La cosiddetta autonomia differenziata non rappresenta altro che il tentativo di sancire il progetto corporativo di frazionamento del paese in aree economiche e politiche gestite in modo differenziato sotto il profilo dei servizi sociali di pubblico interesse, sotto quello della stessa legislazione relativa ai diritti dei lavoratori e rispetto alla gestione di aspetti essenziali dell’ “ordine pubblico”. Un corporativismo che vorrebbe annientare ogni residuo formale democratico-liberale relativo alla centralità del funzionamento e dei ruoli di una rappresentanza parlamentare e promuovere una gestione amministrativa e istituzionale in cui la formazione dei processi decisionali sia funzionale al dilagare degli “interessi privati”. Ossia all’asse diretto, senza più mediazioni relative al ruolo delle istituzioni anche solo formalmente rappresentative, tra il grande capitale e gli interessi di strati di piccola e media borghesia privilegiata, tra cui estese rendite che, sotto l’egemonia dello stesso capitale monopolistico, aspirano a comprimere al massimo condizioni di lavoro e redditi del proletariato e delle masse popolari.  Lo svolgimento di un ruolo di mediazione tra le direttive del blocco dominante da un lato e  i  diversi partiti di potere, ricade quindi sempre più nelle mani di un nugolo di “esperti” e di “tecnici”, che si sostituisce ai vecchi e logori meccanismi propri delle istituzioni rappresentative del parlamentarismo borghese. Questi “tecnocrati” operano sul piano amministrativo, finanziario, manageriale, interfacciando i diversi livelli del governo locale (conferenze Stato-regioni, regioni, provincie, comuni, ecc.) e con le varie associazioni industriali, le banche, i sindacati reazionari, i consorzi cooperativi, le università, le istituzioni ecclesiastiche, i centri intellettuali, ecc. Tutto questo si traduce in una profonda destrutturazione dell’ordinamento amministrativo costituzionale, che porta ormai ad un’aperta promozione della corruzione, della grande criminalità e della mafia. Il tutto si coniuga con l’emergere di logiche caratterizzate da un assoluto arbitrio e con una brutale e dispiegata pratica poliziesca. Cosa quest’ultima ben evidenziata, tra l’altro, dalle continue denunce dei brutali pestaggi o delle vere e proprie torture provenienti da caserme e commissariati.     

 

  1. La complementarietà tra premierato ed autonomia differenziata nel regime fascista in formazione

Risultano quindi ingannevoli le tesi che sostengono che il premierato in via di gestazione (che continua e sancisce un salto di qualità lungo la strada delle varie riforme istituzionali reazionarie) e l’autonomia differenziata, che è in via di approvazione definitiva (dopo vari decenni preparatori che ne hanno già costruito e sancito ampi presupposti), siano prospettive tra loro contradditorie. Ossia, espressione di progetti e concezioni di Stato e di società diverse, provenienti da forze a presunta vocazione federalista (Lega), a fronte di quelle sfegatatamente orientate in senso centralista (FdI e FI). Queste tesi sono solo il tentativo di forze come il PD, la CGIL e vari settori della sinistra radicale, di occultare le proprie responsabilità e il carattere reazionario e socialfascista delle proprie politiche portate avanti sino all’attuale situazione.

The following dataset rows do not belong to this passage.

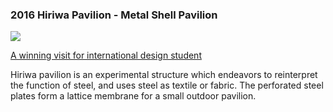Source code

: ### 2016 Hiriwa Pavilion -  Metal Shell Pavilion
![](../../assets/art/hiriwa-pavilion.jpg)

[A winning visit for international design student](https://www.wgtn.ac.nz/news/2016/04/a-winning-visit-for-international-design-student)

Hiriwa pavilion is an experimental structure which endeavors to reinterpret the function of steel, and uses steel as textile or fabric. The perforated steel plates form a lattice membrane for a small outdoor pavilion.
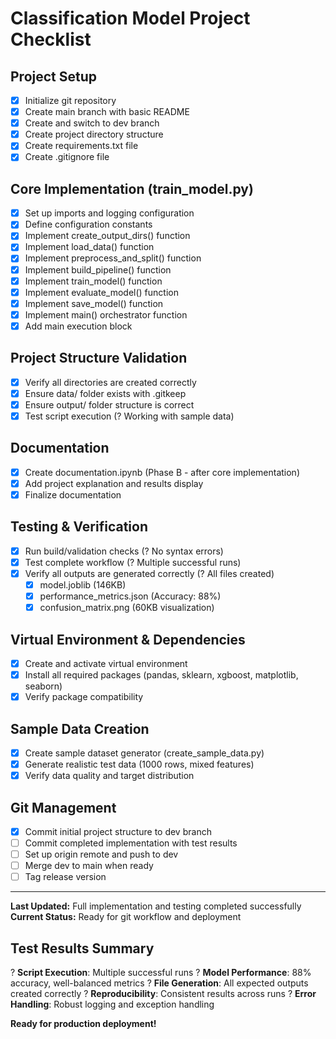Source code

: # Classification Model Project Checklist

## Project Setup
- [x] Initialize git repository
- [x] Create main branch with basic README
- [x] Create and switch to dev branch
- [x] Create project directory structure
- [x] Create requirements.txt file
- [x] Create .gitignore file

## Core Implementation (train_model.py)
- [x] Set up imports and logging configuration
- [x] Define configuration constants
- [x] Implement create_output_dirs() function
- [x] Implement load_data() function
- [x] Implement preprocess_and_split() function
- [x] Implement build_pipeline() function
- [x] Implement train_model() function
- [x] Implement evaluate_model() function
- [x] Implement save_model() function
- [x] Implement main() orchestrator function
- [x] Add main execution block

## Project Structure Validation
- [x] Verify all directories are created correctly
- [x] Ensure data/ folder exists with .gitkeep
- [x] Ensure output/ folder structure is correct
- [x] Test script execution (? Working with sample data)

## Documentation
- [x] Create documentation.ipynb (Phase B - after core implementation)
- [x] Add project explanation and results display
- [x] Finalize documentation

## Testing & Verification
- [x] Run build/validation checks (? No syntax errors)
- [x] Test complete workflow (? Multiple successful runs)
- [x] Verify all outputs are generated correctly (? All files created)
  - [x] model.joblib (146KB)
  - [x] performance_metrics.json (Accuracy: 88%)
  - [x] confusion_matrix.png (60KB visualization)

## Virtual Environment & Dependencies
- [x] Create and activate virtual environment
- [x] Install all required packages (pandas, sklearn, xgboost, matplotlib, seaborn)
- [x] Verify package compatibility

## Sample Data Creation
- [x] Create sample dataset generator (create_sample_data.py)
- [x] Generate realistic test data (1000 rows, mixed features)
- [x] Verify data quality and target distribution

## Git Management
- [x] Commit initial project structure to dev branch
- [ ] Commit completed implementation with test results
- [ ] Set up origin remote and push to dev
- [ ] Merge dev to main when ready
- [ ] Tag release version

---
**Last Updated:** Full implementation and testing completed successfully
**Current Status:** Ready for git workflow and deployment

## Test Results Summary
? **Script Execution**: Multiple successful runs
? **Model Performance**: 88% accuracy, well-balanced metrics
? **File Generation**: All expected outputs created correctly
? **Reproducibility**: Consistent results across runs
? **Error Handling**: Robust logging and exception handling

**Ready for production deployment!**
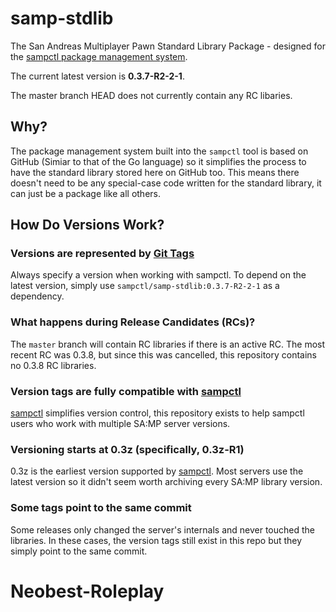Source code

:# samp-stdlib

The San Andreas Multiplayer Pawn Standard Library Package - designed for the [sampctl package management system](http://sampctl.com).

The current latest version is **0.3.7-R2-2-1**.

The master branch HEAD does not currently contain any RC libaries.

## Why?

The package management system built into the `sampctl` tool is based on GitHub (Simiar to that of the Go language) so it simplifies the process to have the standard library stored here on GitHub too. This means there doesn't need to be any special-case code written for the standard library, it can just be a package like all others.

## How Do Versions Work?

### Versions are represented by [Git Tags](https://help.github.com/articles/working-with-tags/)

Always specify a version when working with sampctl. To depend on the latest version, simply use `sampctl/samp-stdlib:0.3.7-R2-2-1` as a dependency.

### What happens during Release Candidates (RCs)?

The `master` branch will contain RC libraries if there is an active RC. The most recent RC was 0.3.8, but since this was cancelled, this repository contains no 0.3.8 RC libraries.

### Version tags are fully compatible with [sampctl](https://github.com/Southclaws/sampctl/wiki/Dependencies#versioning)

[sampctl](http://bit.ly/sampctl) simplifies version control, this repository exists to help sampctl users who work with multiple SA:MP server versions.

### Versioning starts at 0.3z (specifically, 0.3z-R1)

0.3z is the earliest version supported by [sampctl](http://bit.ly/sampctl). Most servers use the latest version so it didn't seem worth archiving every SA:MP library version.

### Some tags point to the same commit

Some releases only changed the server's internals and never touched the libraries. In these cases, the version tags still exist in this repo but they simply point to the same commit.
# Neobest-Roleplay
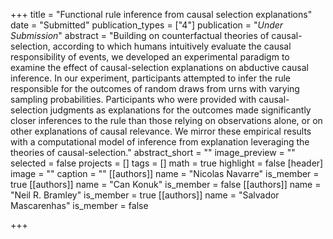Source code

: +++
title = "Functional rule inference from causal selection explanations"
date = "Submitted"
publication_types = ["4"]
publication = "_Under Submission_"
abstract = "Building on counterfactual theories of causal-selection, according to which humans intuitively evaluate the causal responsibility of events, we developed an experimental paradigm to examine the effect of causal-selection explanations on abductive causal inference. In our experiment, participants attempted to infer the rule responsible for the outcomes of random draws from urns with varying sampling probabilities. Participants who were provided with causal-selection judgments as explanations for the outcomes made significantly closer inferences to the rule than those relying on observations alone, or on other explanations of causal relevance. We mirror these empirical results with a computational model of inference from explanation leveraging the theories of causal-selection."
abstract_short = ""
image_preview = ""
selected = false
projects = []
tags = []
math = true
highlight = false
[header]
image = ""
caption = ""
[[authors]]
	name = "Nicolas Navarre"
	is_member = true
[[authors]]
	name = "Can Konuk"
	is_member = false
[[authors]]
	name = "Neil R. Bramley"
	is_member = true
[[authors]]
	name = "Salvador Mascarenhas"
	is_member = false

+++

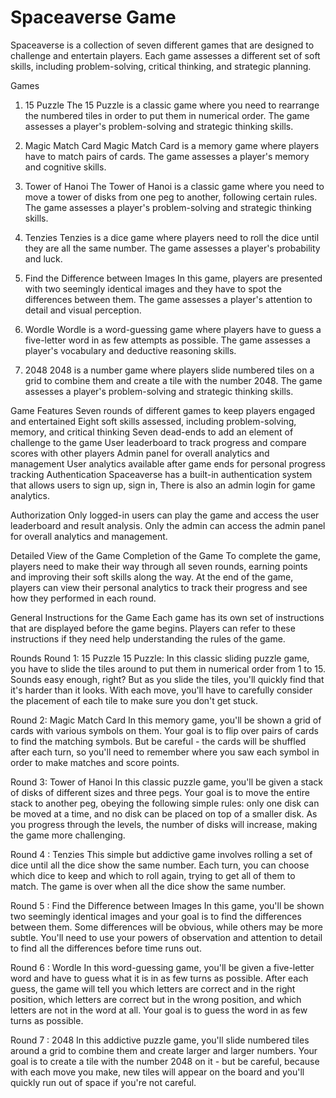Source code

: <h1>Spaceaverse Game</h1>
Spaceaverse is a collection of seven different games that are designed to challenge and entertain players. Each game assesses a different set of soft skills, including problem-solving, critical thinking, and strategic planning.

Games
1. 15 Puzzle
The 15 Puzzle is a classic game where you need to rearrange the numbered tiles in order to put them in numerical order. The game assesses a player's problem-solving and strategic thinking skills.

2. Magic Match Card
Magic Match Card is a memory game where players have to match pairs of cards. The game assesses a player's memory and cognitive skills.

3. Tower of Hanoi
The Tower of Hanoi is a classic game where you need to move a tower of disks from one peg to another, following certain rules. The game assesses a player's problem-solving and strategic thinking skills.

4. Tenzies
Tenzies is a dice game where players need to roll the dice until they are all the same number. The game assesses a player's probability and luck.

5. Find the Difference between Images
In this game, players are presented with two seemingly identical images and they have to spot the differences between them. The game assesses a player's attention to detail and visual perception.

6. Wordle
Wordle is a word-guessing game where players have to guess a five-letter word in as few attempts as possible. The game assesses a player's vocabulary and deductive reasoning skills.

7. 2048
2048 is a number game where players slide numbered tiles on a grid to combine them and create a tile with the number 2048. The game assesses a player's problem-solving and strategic thinking skills.

Game Features
Seven rounds of different games to keep players engaged and entertained
Eight soft skills assessed, including problem-solving, memory, and critical thinking
Seven dead-ends to add an element of challenge to the game
User leaderboard to track progress and compare scores with other players
Admin panel for overall analytics and management
User analytics available after game ends for personal progress tracking
Authentication
Spaceaverse has a built-in authentication system that allows users to sign up, sign in, There is also an admin login for game analytics.

Authorization
Only logged-in users can play the game and access the user leaderboard and result analysis. Only the admin can access the admin panel for overall analytics and management.

Detailed View of the Game
Completion of the Game
To complete the game, players need to make their way through all seven rounds, earning points and improving their soft skills along the way. At the end of the game, players can view their personal analytics to track their progress and see how they performed in each round.

General Instructions for the Game
Each game has its own set of instructions that are displayed before the game begins. Players can refer to these instructions if they need help understanding the rules of the game.

Rounds
Round 1: 15 Puzzle
15 Puzzle: In this classic sliding puzzle game, you have to slide the tiles around to put them in numerical order from 1 to 15. Sounds easy enough, right? But as you slide the tiles, you'll quickly find that it's harder than it looks. With each move, you'll have to carefully consider the placement of each tile to make sure you don't get stuck.

Round 2: Magic Match Card
 In this memory game, you'll be shown a grid of cards with various symbols on them. Your goal is to flip over pairs of cards to find the matching symbols. But be careful - the cards will be shuffled after each turn, so you'll need to remember where you saw each symbol in order to make matches and score points.

Round 3: Tower of Hanoi
 In this classic puzzle game, you'll be given a stack of disks of different sizes and three pegs. Your goal is to move the entire stack to another peg, obeying the following simple rules: only one disk can be moved at a time, and no disk can be placed on top of a smaller disk. As you progress through the levels, the number of disks will increase, making the game more challenging.

Round 4 : Tenzies
 This simple but addictive game involves rolling a set of dice until all the dice show the same number. Each turn, you can choose which dice to keep and which to roll again, trying to get all of them to match. The game is over when all the dice show the same number.

Round 5 : Find the Difference between Images
 In this game, you'll be shown two seemingly identical images and your goal is to find the differences between them. Some differences will be obvious, while others may be more subtle. You'll need to use your powers of observation and attention to detail to find all the differences before time runs out.

Round 6 : Wordle
 In this word-guessing game, you'll be given a five-letter word and have to guess what it is in as few turns as possible. After each guess, the game will tell you which letters are correct and in the right position, which letters are correct but in the wrong position, and which letters are not in the word at all. Your goal is to guess the word in as few turns as possible.

Round 7 : 2048
 In this addictive puzzle game, you'll slide numbered tiles around a grid to combine them and create larger and larger numbers. Your goal is to create a tile with the number 2048 on it - but be careful, because with each move you make, new tiles will appear on the board and you'll quickly run out of space if you're not careful.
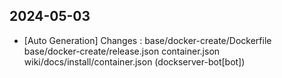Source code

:
## 2024-05-03
 * [Auto Generation] Changes : base/docker-create/Dockerfile base/docker-create/release.json container.json wiki/docs/install/container.json (dockserver-bot[bot])
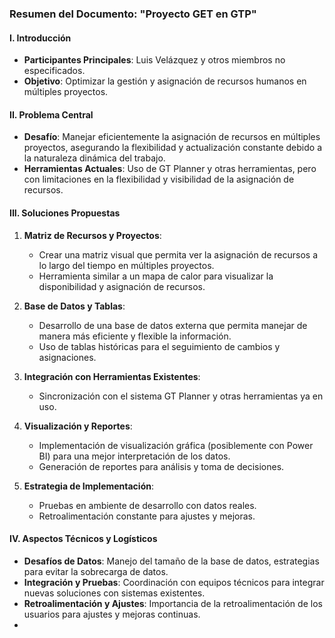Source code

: ### Resumen del Documento: "Proyecto GET en GTP"

#### I. Introducción

- **Participantes Principales**: Luis Velázquez y otros miembros no especificados.
- **Objetivo**: Optimizar la gestión y asignación de recursos humanos en múltiples proyectos.

#### II. Problema Central

- **Desafío**: Manejar eficientemente la asignación de recursos en múltiples proyectos, asegurando la flexibilidad y actualización constante debido a la naturaleza dinámica del trabajo.
- **Herramientas Actuales**: Uso de GT Planner y otras herramientas, pero con limitaciones en la flexibilidad y visibilidad de la asignación de recursos.

#### III. Soluciones Propuestas

1. **Matriz de Recursos y Proyectos**:
    
    - Crear una matriz visual que permita ver la asignación de recursos a lo largo del tiempo en múltiples proyectos.
    - Herramienta similar a un mapa de calor para visualizar la disponibilidad y asignación de recursos.

1. **Base de Datos y Tablas**:
    
    - Desarrollo de una base de datos externa que permita manejar de manera más eficiente y flexible la información.
    - Uso de tablas históricas para el seguimiento de cambios y asignaciones.
4. **Integración con Herramientas Existentes**:
    
    - Sincronización con el sistema GT Planner y otras herramientas ya en uso.
5. **Visualización y Reportes**:
    
    - Implementación de visualización gráfica (posiblemente con Power BI) para una mejor interpretación de los datos.
    - Generación de reportes para análisis y toma de decisiones.
6. **Estrategia de Implementación**:
    
    - Pruebas en ambiente de desarrollo con datos reales.
    - Retroalimentación constante para ajustes y mejoras.

#### IV. Aspectos Técnicos y Logísticos

- **Desafíos de Datos**: Manejo del tamaño de la base de datos, estrategias para evitar la sobrecarga de datos.
- **Integración y Pruebas**: Coordinación con equipos técnicos para integrar nuevas soluciones con sistemas existentes.
- **Retroalimentación y Ajustes**: Importancia de la retroalimentación de los usuarios para ajustes y mejoras continuas.
-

In realtà, il federalismo reazionario si coniuga oggi bene con il tentativo di dar vita ad un regime. Ossia, ad un esecutivo alle dirette dipendenze del grande capitale e in generale del blocco dominante, che operi all’interno delle direttrici strategiche della proiezione imperialista e guerrafondaia, e dello schiacciamento politico ed economico del proletariato e delle masse popolari.

 

contro l’autonomia differenziata e il premierato

contro il regime fascista in formazione

contro l’imperialismo italiano, USA e tedesco per l’indipendenza nazionale

per un movimento rivoluzionario per il rilancio economicoo e politico del Mezzogiorno e delle Isole

per una nuova resistenza

per una democrazia popolare sulla via del socialismo

 

PER LA DEMOCRAZIA POPOLARE

www.perlademocraziapopolare.com

perlademocraziapopolare@protonmail.com

 

 

 

 

 

 

[i] Materie di potestà legislativa esclusiva statale: organizzazione della giustizia di pace (art. 117, secondo comma, lett. l), Cost.); norme generali sull’istruzione (art. 117, secondo comma, lett. n), Cost.); tutela dell’ambiente, dell’ecosistema e dei beni culturali (art. 117, secondo comma, lett. s), Cost.).